Output only the lines below that start at the line containing "И этим начали" and end at the line containing "У памяти, как", with both ends kept.

---------- Given entries

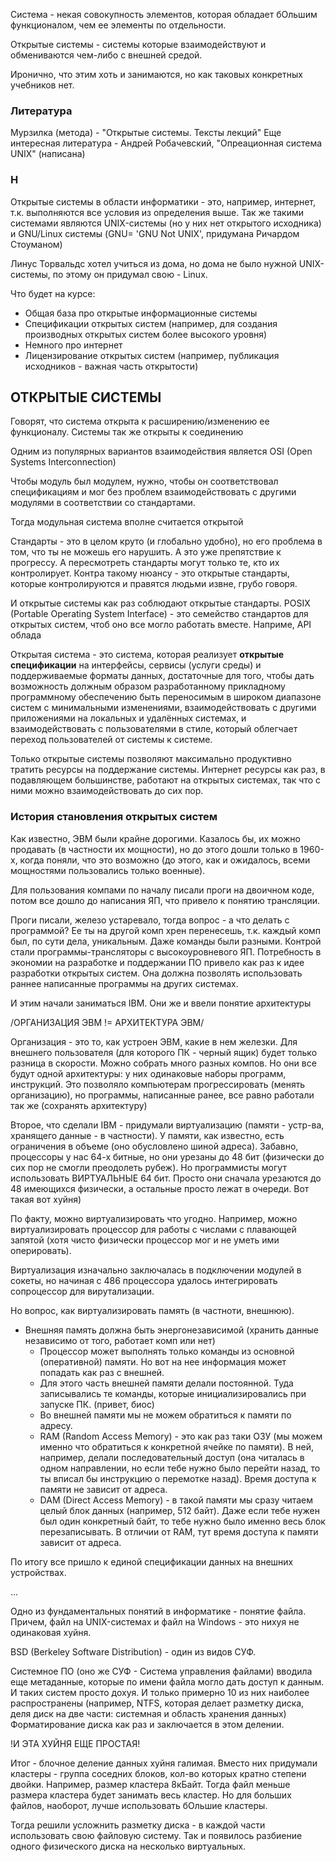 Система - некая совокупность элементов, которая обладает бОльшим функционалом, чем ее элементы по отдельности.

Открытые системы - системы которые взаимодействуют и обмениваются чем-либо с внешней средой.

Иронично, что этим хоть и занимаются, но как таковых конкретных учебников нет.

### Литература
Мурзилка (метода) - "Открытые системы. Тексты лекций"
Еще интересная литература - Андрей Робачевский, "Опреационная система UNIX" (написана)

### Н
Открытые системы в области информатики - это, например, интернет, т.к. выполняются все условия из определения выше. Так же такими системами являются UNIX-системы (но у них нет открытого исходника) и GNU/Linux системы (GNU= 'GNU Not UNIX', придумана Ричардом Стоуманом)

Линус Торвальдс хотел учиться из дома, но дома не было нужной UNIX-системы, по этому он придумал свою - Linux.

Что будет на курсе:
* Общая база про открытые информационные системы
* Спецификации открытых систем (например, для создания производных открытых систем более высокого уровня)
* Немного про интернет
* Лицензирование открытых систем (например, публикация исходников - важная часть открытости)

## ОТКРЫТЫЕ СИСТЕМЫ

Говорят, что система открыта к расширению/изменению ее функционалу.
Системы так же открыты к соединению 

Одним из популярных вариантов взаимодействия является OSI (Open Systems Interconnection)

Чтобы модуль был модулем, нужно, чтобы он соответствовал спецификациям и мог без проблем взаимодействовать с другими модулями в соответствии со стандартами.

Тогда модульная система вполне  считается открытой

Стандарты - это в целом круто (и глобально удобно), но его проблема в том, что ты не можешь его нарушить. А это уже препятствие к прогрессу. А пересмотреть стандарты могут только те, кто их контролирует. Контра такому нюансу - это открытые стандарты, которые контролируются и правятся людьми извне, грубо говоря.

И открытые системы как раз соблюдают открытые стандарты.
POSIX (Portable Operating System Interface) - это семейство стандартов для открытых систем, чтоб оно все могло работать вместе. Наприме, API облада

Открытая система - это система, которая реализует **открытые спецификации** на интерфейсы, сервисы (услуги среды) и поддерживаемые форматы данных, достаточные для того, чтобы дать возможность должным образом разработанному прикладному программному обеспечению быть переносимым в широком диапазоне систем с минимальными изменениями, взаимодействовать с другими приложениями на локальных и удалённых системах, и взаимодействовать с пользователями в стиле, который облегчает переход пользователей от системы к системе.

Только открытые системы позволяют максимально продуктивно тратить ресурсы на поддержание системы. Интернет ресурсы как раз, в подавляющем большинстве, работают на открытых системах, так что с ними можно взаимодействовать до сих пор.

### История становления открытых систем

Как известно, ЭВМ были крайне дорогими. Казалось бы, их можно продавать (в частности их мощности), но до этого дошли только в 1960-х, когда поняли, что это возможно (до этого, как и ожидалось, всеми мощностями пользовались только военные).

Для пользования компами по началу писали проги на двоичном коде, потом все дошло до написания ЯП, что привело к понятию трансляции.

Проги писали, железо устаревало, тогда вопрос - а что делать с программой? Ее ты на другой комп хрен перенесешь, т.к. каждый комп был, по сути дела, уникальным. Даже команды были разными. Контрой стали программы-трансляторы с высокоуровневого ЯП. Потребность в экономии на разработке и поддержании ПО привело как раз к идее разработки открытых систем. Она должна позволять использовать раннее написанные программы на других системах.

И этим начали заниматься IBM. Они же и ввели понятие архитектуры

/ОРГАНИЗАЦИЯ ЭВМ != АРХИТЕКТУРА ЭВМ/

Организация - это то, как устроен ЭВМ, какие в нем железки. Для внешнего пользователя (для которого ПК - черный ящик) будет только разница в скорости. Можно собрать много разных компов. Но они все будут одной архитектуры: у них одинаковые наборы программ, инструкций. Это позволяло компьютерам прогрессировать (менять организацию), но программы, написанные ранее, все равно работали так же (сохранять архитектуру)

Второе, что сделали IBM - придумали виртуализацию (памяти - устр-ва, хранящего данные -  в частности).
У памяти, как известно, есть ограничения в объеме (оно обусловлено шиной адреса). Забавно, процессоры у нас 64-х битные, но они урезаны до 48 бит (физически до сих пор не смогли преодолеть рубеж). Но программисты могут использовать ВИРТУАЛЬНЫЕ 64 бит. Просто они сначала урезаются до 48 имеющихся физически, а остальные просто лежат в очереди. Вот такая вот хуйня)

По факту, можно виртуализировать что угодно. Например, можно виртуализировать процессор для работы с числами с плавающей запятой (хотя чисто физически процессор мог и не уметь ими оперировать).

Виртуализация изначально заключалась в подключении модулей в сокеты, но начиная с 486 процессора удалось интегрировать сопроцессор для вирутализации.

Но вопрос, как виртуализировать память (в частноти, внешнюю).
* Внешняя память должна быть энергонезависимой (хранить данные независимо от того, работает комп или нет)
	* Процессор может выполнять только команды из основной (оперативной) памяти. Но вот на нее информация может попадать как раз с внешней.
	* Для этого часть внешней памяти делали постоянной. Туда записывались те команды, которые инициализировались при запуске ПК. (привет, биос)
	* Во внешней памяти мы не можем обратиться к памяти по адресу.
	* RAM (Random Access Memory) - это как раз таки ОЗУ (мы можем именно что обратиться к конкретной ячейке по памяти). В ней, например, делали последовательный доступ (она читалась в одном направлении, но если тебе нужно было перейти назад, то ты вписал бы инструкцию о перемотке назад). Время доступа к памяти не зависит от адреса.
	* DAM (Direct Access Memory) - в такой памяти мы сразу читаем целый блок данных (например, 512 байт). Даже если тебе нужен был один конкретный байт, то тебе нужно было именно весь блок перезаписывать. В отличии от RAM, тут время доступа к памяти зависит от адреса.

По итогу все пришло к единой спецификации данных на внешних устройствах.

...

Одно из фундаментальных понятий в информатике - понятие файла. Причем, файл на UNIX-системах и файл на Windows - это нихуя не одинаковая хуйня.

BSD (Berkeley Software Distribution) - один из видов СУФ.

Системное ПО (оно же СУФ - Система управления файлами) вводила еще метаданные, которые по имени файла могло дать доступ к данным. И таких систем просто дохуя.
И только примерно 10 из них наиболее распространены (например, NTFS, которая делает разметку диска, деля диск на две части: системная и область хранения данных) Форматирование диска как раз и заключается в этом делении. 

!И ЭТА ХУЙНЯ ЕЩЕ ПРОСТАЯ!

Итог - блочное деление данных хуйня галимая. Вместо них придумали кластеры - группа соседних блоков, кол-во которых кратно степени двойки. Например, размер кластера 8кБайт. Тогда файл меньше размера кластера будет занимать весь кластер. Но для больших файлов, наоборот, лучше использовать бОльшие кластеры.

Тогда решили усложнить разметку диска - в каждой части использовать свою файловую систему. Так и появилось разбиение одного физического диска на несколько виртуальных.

--------------------
---------- Given entries

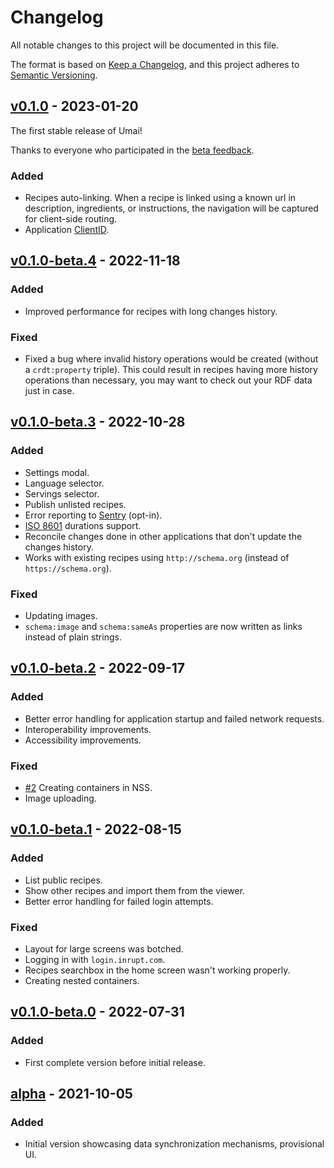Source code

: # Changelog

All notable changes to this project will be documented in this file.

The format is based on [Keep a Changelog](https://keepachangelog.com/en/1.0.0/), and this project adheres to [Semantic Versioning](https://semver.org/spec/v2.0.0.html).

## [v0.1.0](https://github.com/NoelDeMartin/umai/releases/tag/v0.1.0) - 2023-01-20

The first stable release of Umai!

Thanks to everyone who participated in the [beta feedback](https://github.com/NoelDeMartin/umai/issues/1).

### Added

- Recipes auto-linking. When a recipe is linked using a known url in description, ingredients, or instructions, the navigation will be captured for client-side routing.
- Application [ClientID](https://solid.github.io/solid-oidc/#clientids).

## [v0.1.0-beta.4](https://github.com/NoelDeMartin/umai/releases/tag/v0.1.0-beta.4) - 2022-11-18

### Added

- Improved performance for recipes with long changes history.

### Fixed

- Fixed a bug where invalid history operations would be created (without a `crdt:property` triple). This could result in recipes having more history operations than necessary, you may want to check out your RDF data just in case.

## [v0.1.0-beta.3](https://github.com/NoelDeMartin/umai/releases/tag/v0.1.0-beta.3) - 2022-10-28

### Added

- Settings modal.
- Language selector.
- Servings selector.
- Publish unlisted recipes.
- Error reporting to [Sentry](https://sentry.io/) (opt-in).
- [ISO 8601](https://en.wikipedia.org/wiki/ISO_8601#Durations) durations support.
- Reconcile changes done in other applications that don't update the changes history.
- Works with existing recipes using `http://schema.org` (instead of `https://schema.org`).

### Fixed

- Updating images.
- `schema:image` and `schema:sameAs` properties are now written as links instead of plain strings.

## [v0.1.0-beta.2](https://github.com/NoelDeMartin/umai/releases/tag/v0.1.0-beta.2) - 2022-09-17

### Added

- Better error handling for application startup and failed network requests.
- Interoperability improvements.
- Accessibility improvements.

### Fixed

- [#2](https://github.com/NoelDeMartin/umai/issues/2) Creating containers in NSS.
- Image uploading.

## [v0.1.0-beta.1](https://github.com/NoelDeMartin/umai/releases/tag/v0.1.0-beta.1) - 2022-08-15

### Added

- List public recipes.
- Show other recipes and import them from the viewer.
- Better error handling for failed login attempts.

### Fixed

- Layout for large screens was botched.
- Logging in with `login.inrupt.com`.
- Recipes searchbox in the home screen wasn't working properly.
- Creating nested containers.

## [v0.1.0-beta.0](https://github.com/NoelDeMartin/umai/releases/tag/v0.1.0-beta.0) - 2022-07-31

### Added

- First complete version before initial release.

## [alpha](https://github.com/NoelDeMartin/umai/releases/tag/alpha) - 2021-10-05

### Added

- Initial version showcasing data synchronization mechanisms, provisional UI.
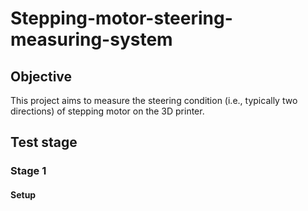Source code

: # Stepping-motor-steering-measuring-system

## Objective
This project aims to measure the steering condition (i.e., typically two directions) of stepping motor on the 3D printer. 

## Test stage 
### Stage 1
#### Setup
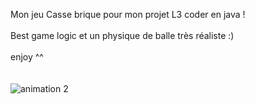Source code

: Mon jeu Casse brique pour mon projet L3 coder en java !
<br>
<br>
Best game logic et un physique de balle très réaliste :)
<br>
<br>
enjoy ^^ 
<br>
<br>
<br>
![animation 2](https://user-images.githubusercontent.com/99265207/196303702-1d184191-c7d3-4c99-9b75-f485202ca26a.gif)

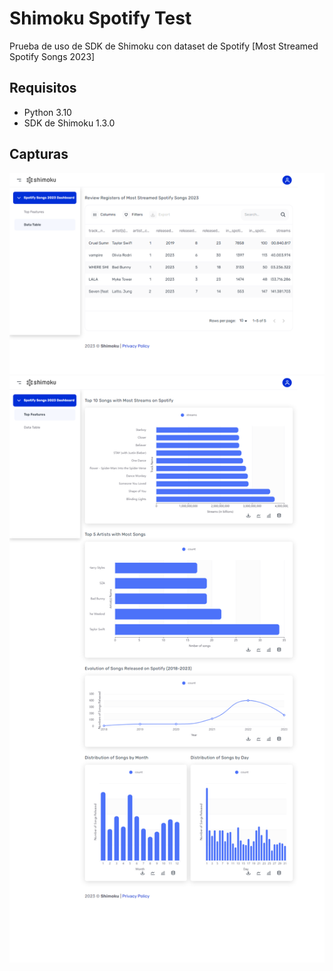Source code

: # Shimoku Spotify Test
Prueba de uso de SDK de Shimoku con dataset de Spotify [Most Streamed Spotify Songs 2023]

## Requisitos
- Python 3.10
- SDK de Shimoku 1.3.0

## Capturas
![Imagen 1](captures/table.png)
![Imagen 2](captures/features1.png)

--------------------

_Reply to the task_
И этим начали заниматься IBM. Они же и ввели понятие архитектуры

/ОРГАНИЗАЦИЯ ЭВМ != АРХИТЕКТУРА ЭВМ/

Организация - это то, как устроен ЭВМ, какие в нем железки. Для внешнего пользователя (для которого ПК - черный ящик) будет только разница в скорости. Можно собрать много разных компов. Но они все будут одной архитектуры: у них одинаковые наборы программ, инструкций. Это позволяло компьютерам прогрессировать (менять организацию), но программы, написанные ранее, все равно работали так же (сохранять архитектуру)

Второе, что сделали IBM - придумали виртуализацию (памяти - устр-ва, хранящего данные -  в частности).
У памяти, как известно, есть ограничения в объеме (оно обусловлено шиной адреса). Забавно, процессоры у нас 64-х битные, но они урезаны до 48 бит (физически до сих пор не смогли преодолеть рубеж). Но программисты могут использовать ВИРТУАЛЬНЫЕ 64 бит. Просто они сначала урезаются до 48 имеющихся физически, а остальные просто лежат в очереди. Вот такая вот хуйня)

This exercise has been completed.